Pinning image versions

By default, HQ tracks :latest. For production installs where stability matters more than freshness: 
# In .env
UI_IMAGE=ghcr.io/yourhq/yourhq-ui:2026.04.20
GATEWAY_IMAGE=ghcr.io/yourhq/yourhq-gateway:2026.04.20
DISPATCHER_IMAGE=ghcr.io/yourhq/yourhq-dispatcher:2026.04.20
RUNNER_IMAGE=ghcr.io/yourhq/yourhq-runner:2026.04.20
Then pull and restart: 
docker compose pull && docker compose up -d
Pin to the same date tag across all four images — mixing versions can cause incompatibilities.

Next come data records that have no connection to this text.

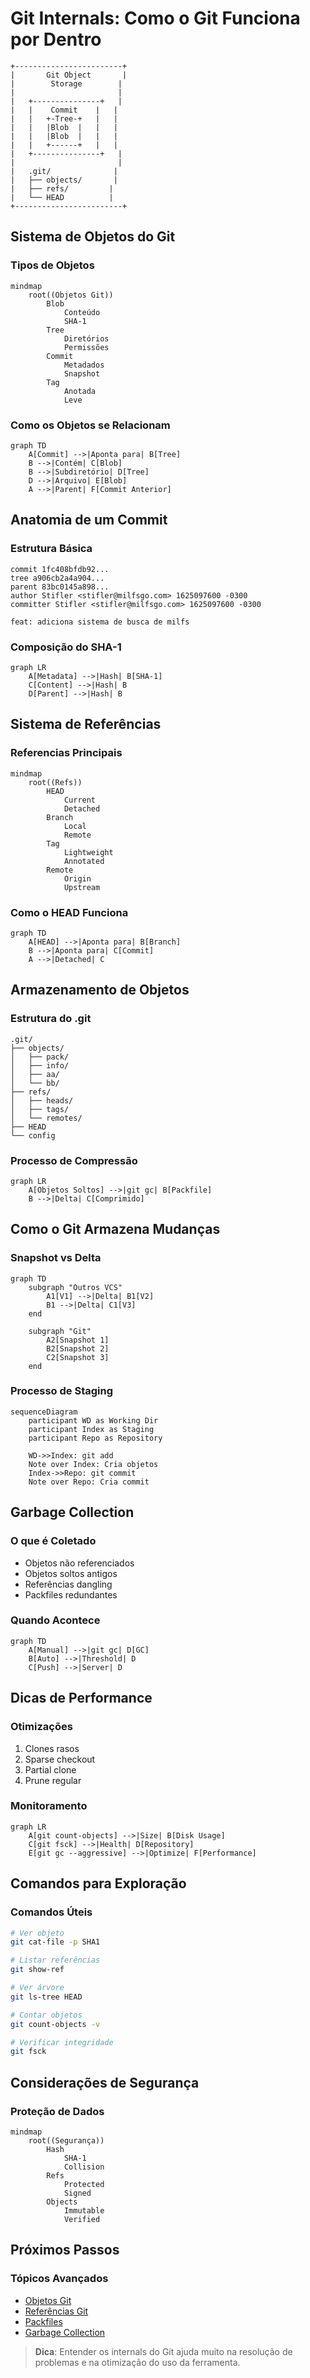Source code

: # Git Internals: Como o Git Funciona por Dentro

```ascii
+------------------------+
|       Git Object       |
|        Storage        |
|                       |
|   +---------------+   |
|   |    Commit    |   |
|   |   +-Tree-+   |   |
|   |   |Blob  |   |   |
|   |   |Blob  |   |   |
|   |   +------+   |   |
|   +---------------+   |
|                       |
|   .git/              |
|   ├── objects/       |
|   ├── refs/         |
|   └── HEAD          |
+------------------------+
```

## Sistema de Objetos do Git

### Tipos de Objetos
```mermaid
mindmap
    root((Objetos Git))
        Blob
            Conteúdo
            SHA-1
        Tree
            Diretórios
            Permissões
        Commit
            Metadados
            Snapshot
        Tag
            Anotada
            Leve
```

### Como os Objetos se Relacionam
```mermaid
graph TD
    A[Commit] -->|Aponta para| B[Tree]
    B -->|Contém| C[Blob]
    B -->|Subdiretório| D[Tree]
    D -->|Arquivo| E[Blob]
    A -->|Parent| F[Commit Anterior]
```

## Anatomia de um Commit

### Estrutura Básica
```text
commit 1fc408bfdb92... 
tree a906cb2a4a904...
parent 83bc0145a898...
author Stifler <stifler@milfsgo.com> 1625097600 -0300
committer Stifler <stifler@milfsgo.com> 1625097600 -0300

feat: adiciona sistema de busca de milfs
```

### Composição do SHA-1
```mermaid
graph LR
    A[Metadata] -->|Hash| B[SHA-1]
    C[Content] -->|Hash| B
    D[Parent] -->|Hash| B
```

## Sistema de Referências

### Referencias Principais
```mermaid
mindmap
    root((Refs))
        HEAD
            Current
            Detached
        Branch
            Local
            Remote
        Tag
            Lightweight
            Annotated
        Remote
            Origin
            Upstream
```

### Como o HEAD Funciona
```mermaid
graph TD
    A[HEAD] -->|Aponta para| B[Branch]
    B -->|Aponta para| C[Commit]
    A -->|Detached| C
```

## Armazenamento de Objetos

### Estrutura do .git
```ascii
.git/
├── objects/
│   ├── pack/
│   ├── info/
│   ├── aa/
│   └── bb/
├── refs/
│   ├── heads/
│   ├── tags/
│   └── remotes/
├── HEAD
└── config
```

### Processo de Compressão
```mermaid
graph LR
    A[Objetos Soltos] -->|git gc| B[Packfile]
    B -->|Delta| C[Comprimido]
```

## Como o Git Armazena Mudanças

### Snapshot vs Delta
```mermaid
graph TD
    subgraph "Outros VCS"
        A1[V1] -->|Delta| B1[V2]
        B1 -->|Delta| C1[V3]
    end
    
    subgraph "Git"
        A2[Snapshot 1] 
        B2[Snapshot 2]
        C2[Snapshot 3]
    end
```

### Processo de Staging
```mermaid
sequenceDiagram
    participant WD as Working Dir
    participant Index as Staging
    participant Repo as Repository
    
    WD->>Index: git add
    Note over Index: Cria objetos
    Index->>Repo: git commit
    Note over Repo: Cria commit
```

## Garbage Collection

### O que é Coletado
- Objetos não referenciados
- Objetos soltos antigos
- Referências dangling
- Packfiles redundantes

### Quando Acontece
```mermaid
graph TD
    A[Manual] -->|git gc| D[GC]
    B[Auto] -->|Threshold| D
    C[Push] -->|Server| D
```

## Dicas de Performance

### Otimizações
1. Clones rasos
2. Sparse checkout
3. Partial clone
4. Prune regular

### Monitoramento
```mermaid
graph LR
    A[git count-objects] -->|Size| B[Disk Usage]
    C[git fsck] -->|Health| D[Repository]
    E[git gc --aggressive] -->|Optimize| F[Performance]
```

## Comandos para Exploração

### Comandos Úteis
```bash
# Ver objeto
git cat-file -p SHA1

# Listar referências
git show-ref

# Ver árvore
git ls-tree HEAD

# Contar objetos
git count-objects -v

# Verificar integridade
git fsck
```

## Considerações de Segurança

### Proteção de Dados
```mermaid
mindmap
    root((Segurança))
        Hash
            SHA-1
            Collision
        Refs
            Protected
            Signed
        Objects
            Immutable
            Verified
```

## Próximos Passos

### Tópicos Avançados
- [Objetos Git](git-objects.md)
- [Referências Git](git-refs.md)
- [Packfiles](git-packfiles.md)
- [Garbage Collection](git-garbage-collection.md)

> **Dica**: Entender os internals do Git ajuda muito na resolução de problemas e na otimização do uso da ferramenta.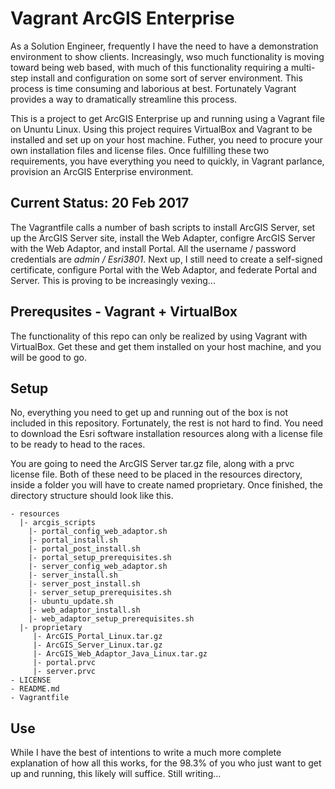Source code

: # Vagrant ArcGIS Enterprise

As a Solution Engineer, frequently I have the need to have a demonstration environment to show clients. Increasingly, wso much functionality is moving toward being web based, with much of this functionality requiring a multi-step install and configuration on some sort of server environment. This process is time consuming and laborious at best. Fortunately Vagrant provides a way to dramatically streamline this process.

This is a project to get ArcGIS Enterprise up and running using a Vagrant file on Ununtu Linux. Using this project requires VirtualBox and Vagrant to be installed and set up on your host machine. Futher, you need to procure your own installation files and license files. Once fulfilling these two requirements, you have everything you need to quickly, in Vagrant parlance, provision an ArcGIS Enterprise environment.

## Current Status: 20 Feb 2017

The Vagrantfile calls a number of bash scripts to install ArcGIS Server, set up the ArcGIS Server site, install the Web Adapter, configre ArcGIS Server with the Web Adaptor, and install Portal. All the username / password credentials are *admin / Esri3801*. Next up, I still need to create a self-signed certificate, configure Portal with the Web Adaptor, and federate Portal and Server. This is proving to be increasingly vexing...

## Prerequsites - Vagrant + VirtualBox

The functionality of this repo can only be realized by using Vagrant with VirtualBox. Get these and get them installed on your host machine, and you will be good to go.

## Setup

No, everything you need to get up and running out of the box is not included in this repository. Fortunately, the rest is not hard to find. You need to download the Esri software installation resources along with a license file to be ready to head to the races.

You are going to need the ArcGIS Server tar.gz file, along with a prvc license file. Both of these need to be placed in the resources directory, inside a folder you will have to create named proprietary. Once finished, the directory structure should look like this.
```
- resources
  |- arcgis_scripts
    |- portal_config_web_adaptor.sh
    |- portal_install.sh
    |- portal_post_install.sh
    |- portal_setup_prerequisites.sh
    |- server_config_web_adaptor.sh
    |- server_install.sh
    |- server_post_install.sh
    |- server_setup_prerequisites.sh
    |- ubuntu_update.sh
    |- web_adaptor_install.sh
    |- web_adaptor_setup_prerequisites.sh
  |- proprietary
     |- ArcGIS_Portal_Linux.tar.gz
     |- ArcGIS_Server_Linux.tar.gz
     |- ArcGIS_Web_Adaptor_Java_Linux.tar.gz
     |- portal.prvc
     |- server.prvc
- LICENSE
- README.md
- Vagrantfile
```

## Use

While I have the best of intentions to write a much more complete explanation of how all this works, for the 98.3% of you who just want to get up and running, this likely will suffice. Still writing...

Restarting individual services

You don’t need to restart the whole stack for most changes: 
# Restart just the UI (e.g. after changing ALLOWED_ORIGINS)
docker compose restart ui

# Restart gateway after .env changes
docker compose up -d gateway

# Force-recreate a service (e.g. after changing port bindings)
docker compose up -d --force-recreate gateway
See Configuration → Section 7 for which variables require which restart.

Uninstalling

docker compose down -v deletes all Docker volumes, including the gateway-state volume with all agent files. Back up first if you want to keep anything.
cd ~/.yourhq
docker compose down -v   # stops containers and deletes volumes
cd ..
rm -rf .yourhq
To also delete the Supabase project: go to Supabase → Settings → General → Delete project.